All of the records should be reproduced word for word, but no images may appear in the copy.

Provided entries below:

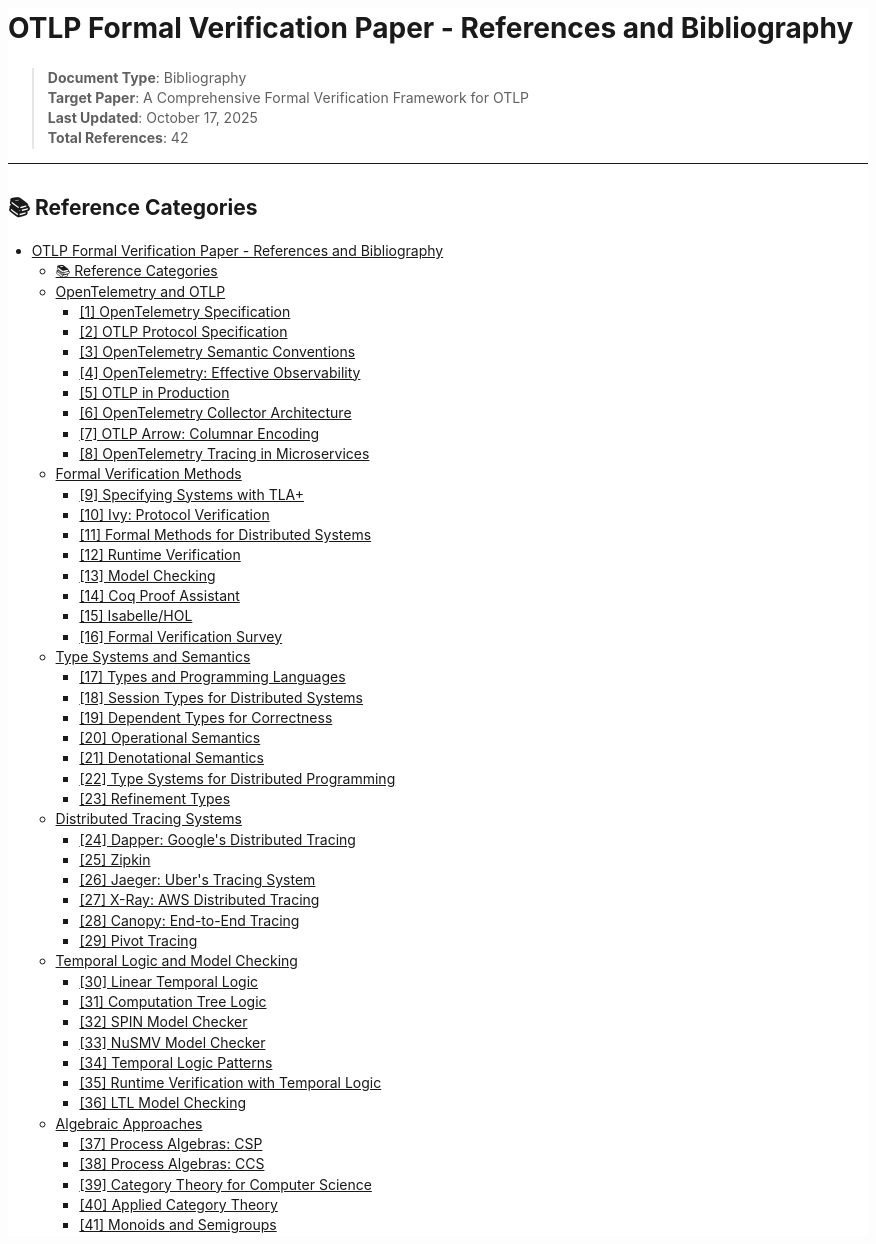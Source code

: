 # OTLP Formal Verification Paper - References and Bibliography

> **Document Type**: Bibliography  
> **Target Paper**: A Comprehensive Formal Verification Framework for OTLP  
> **Last Updated**: October 17, 2025  
> **Total References**: 42

---

## 📚 Reference Categories

- [OTLP Formal Verification Paper - References and Bibliography](#otlp-formal-verification-paper---references-and-bibliography)
  - [📚 Reference Categories](#-reference-categories)
  - [OpenTelemetry and OTLP](#opentelemetry-and-otlp)
    - [\[1\] OpenTelemetry Specification](#1-opentelemetry-specification)
    - [\[2\] OTLP Protocol Specification](#2-otlp-protocol-specification)
    - [\[3\] OpenTelemetry Semantic Conventions](#3-opentelemetry-semantic-conventions)
    - [\[4\] OpenTelemetry: Effective Observability](#4-opentelemetry-effective-observability)
    - [\[5\] OTLP in Production](#5-otlp-in-production)
    - [\[6\] OpenTelemetry Collector Architecture](#6-opentelemetry-collector-architecture)
    - [\[7\] OTLP Arrow: Columnar Encoding](#7-otlp-arrow-columnar-encoding)
    - [\[8\] OpenTelemetry Tracing in Microservices](#8-opentelemetry-tracing-in-microservices)
  - [Formal Verification Methods](#formal-verification-methods)
    - [\[9\] Specifying Systems with TLA+](#9-specifying-systems-with-tla)
    - [\[10\] Ivy: Protocol Verification](#10-ivy-protocol-verification)
    - [\[11\] Formal Methods for Distributed Systems](#11-formal-methods-for-distributed-systems)
    - [\[12\] Runtime Verification](#12-runtime-verification)
    - [\[13\] Model Checking](#13-model-checking)
    - [\[14\] Coq Proof Assistant](#14-coq-proof-assistant)
    - [\[15\] Isabelle/HOL](#15-isabellehol)
    - [\[16\] Formal Verification Survey](#16-formal-verification-survey)
  - [Type Systems and Semantics](#type-systems-and-semantics)
    - [\[17\] Types and Programming Languages](#17-types-and-programming-languages)
    - [\[18\] Session Types for Distributed Systems](#18-session-types-for-distributed-systems)
    - [\[19\] Dependent Types for Correctness](#19-dependent-types-for-correctness)
    - [\[20\] Operational Semantics](#20-operational-semantics)
    - [\[21\] Denotational Semantics](#21-denotational-semantics)
    - [\[22\] Type Systems for Distributed Programming](#22-type-systems-for-distributed-programming)
    - [\[23\] Refinement Types](#23-refinement-types)
  - [Distributed Tracing Systems](#distributed-tracing-systems)
    - [\[24\] Dapper: Google's Distributed Tracing](#24-dapper-googles-distributed-tracing)
    - [\[25\] Zipkin](#25-zipkin)
    - [\[26\] Jaeger: Uber's Tracing System](#26-jaeger-ubers-tracing-system)
    - [\[27\] X-Ray: AWS Distributed Tracing](#27-x-ray-aws-distributed-tracing)
    - [\[28\] Canopy: End-to-End Tracing](#28-canopy-end-to-end-tracing)
    - [\[29\] Pivot Tracing](#29-pivot-tracing)
  - [Temporal Logic and Model Checking](#temporal-logic-and-model-checking)
    - [\[30\] Linear Temporal Logic](#30-linear-temporal-logic)
    - [\[31\] Computation Tree Logic](#31-computation-tree-logic)
    - [\[32\] SPIN Model Checker](#32-spin-model-checker)
    - [\[33\] NuSMV Model Checker](#33-nusmv-model-checker)
    - [\[34\] Temporal Logic Patterns](#34-temporal-logic-patterns)
    - [\[35\] Runtime Verification with Temporal Logic](#35-runtime-verification-with-temporal-logic)
    - [\[36\] LTL Model Checking](#36-ltl-model-checking)
  - [Algebraic Approaches](#algebraic-approaches)
    - [\[37\] Process Algebras: CSP](#37-process-algebras-csp)
    - [\[38\] Process Algebras: CCS](#38-process-algebras-ccs)
    - [\[39\] Category Theory for Computer Science](#39-category-theory-for-computer-science)
    - [\[40\] Applied Category Theory](#40-applied-category-theory)
    - [\[41\] Monoids and Semigroups](#41-monoids-and-semigroups)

End of Provided entries.

Solution below:
Source code

: # OTLP Formal Verification Paper - References and Bibliography

> **Document Type**: Bibliography  
> **Target Paper**: A Comprehensive Formal Verification Framework for OTLP  
> **Last Updated**: October 17, 2025  
> **Total References**: 42

---

## 📚 Reference Categories

- [OTLP Formal Verification Paper - References and Bibliography](#otlp-formal-verification-paper---references-and-bibliography)
  - [📚 Reference Categories](#-reference-categories)
  - [OpenTelemetry and OTLP](#opentelemetry-and-otlp)
    - [\[1\] OpenTelemetry Specification](#1-opentelemetry-specification)
    - [\[2\] OTLP Protocol Specification](#2-otlp-protocol-specification)
    - [\[3\] OpenTelemetry Semantic Conventions](#3-opentelemetry-semantic-conventions)
    - [\[4\] OpenTelemetry: Effective Observability](#4-opentelemetry-effective-observability)
    - [\[5\] OTLP in Production](#5-otlp-in-production)
    - [\[6\] OpenTelemetry Collector Architecture](#6-opentelemetry-collector-architecture)
    - [\[7\] OTLP Arrow: Columnar Encoding](#7-otlp-arrow-columnar-encoding)
    - [\[8\] OpenTelemetry Tracing in Microservices](#8-opentelemetry-tracing-in-microservices)
  - [Formal Verification Methods](#formal-verification-methods)
    - [\[9\] Specifying Systems with TLA+](#9-specifying-systems-with-tla)
    - [\[10\] Ivy: Protocol Verification](#10-ivy-protocol-verification)
    - [\[11\] Formal Methods for Distributed Systems](#11-formal-methods-for-distributed-systems)
    - [\[12\] Runtime Verification](#12-runtime-verification)
    - [\[13\] Model Checking](#13-model-checking)
    - [\[14\] Coq Proof Assistant](#14-coq-proof-assistant)
    - [\[15\] Isabelle/HOL](#15-isabellehol)
    - [\[16\] Formal Verification Survey](#16-formal-verification-survey)
  - [Type Systems and Semantics](#type-systems-and-semantics)
    - [\[17\] Types and Programming Languages](#17-types-and-programming-languages)
    - [\[18\] Session Types for Distributed Systems](#18-session-types-for-distributed-systems)
    - [\[19\] Dependent Types for Correctness](#19-dependent-types-for-correctness)
    - [\[20\] Operational Semantics](#20-operational-semantics)
    - [\[21\] Denotational Semantics](#21-denotational-semantics)
    - [\[22\] Type Systems for Distributed Programming](#22-type-systems-for-distributed-programming)
    - [\[23\] Refinement Types](#23-refinement-types)
  - [Distributed Tracing Systems](#distributed-tracing-systems)
    - [\[24\] Dapper: Google's Distributed Tracing](#24-dapper-googles-distributed-tracing)
    - [\[25\] Zipkin](#25-zipkin)
    - [\[26\] Jaeger: Uber's Tracing System](#26-jaeger-ubers-tracing-system)
    - [\[27\] X-Ray: AWS Distributed Tracing](#27-x-ray-aws-distributed-tracing)
    - [\[28\] Canopy: End-to-End Tracing](#28-canopy-end-to-end-tracing)
    - [\[29\] Pivot Tracing](#29-pivot-tracing)
  - [Temporal Logic and Model Checking](#temporal-logic-and-model-checking)
    - [\[30\] Linear Temporal Logic](#30-linear-temporal-logic)
    - [\[31\] Computation Tree Logic](#31-computation-tree-logic)
    - [\[32\] SPIN Model Checker](#32-spin-model-checker)
    - [\[33\] NuSMV Model Checker](#33-nusmv-model-checker)
    - [\[34\] Temporal Logic Patterns](#34-temporal-logic-patterns)
    - [\[35\] Runtime Verification with Temporal Logic](#35-runtime-verification-with-temporal-logic)
    - [\[36\] LTL Model Checking](#36-ltl-model-checking)
  - [Algebraic Approaches](#algebraic-approaches)
    - [\[37\] Process Algebras: CSP](#37-process-algebras-csp)
    - [\[38\] Process Algebras: CCS](#38-process-algebras-ccs)
    - [\[39\] Category Theory for Computer Science](#39-category-theory-for-computer-science)
    - [\[40\] Applied Category Theory](#40-applied-category-theory)
    - [\[41\] Monoids and Semigroups](#41-monoids-and-semigroups)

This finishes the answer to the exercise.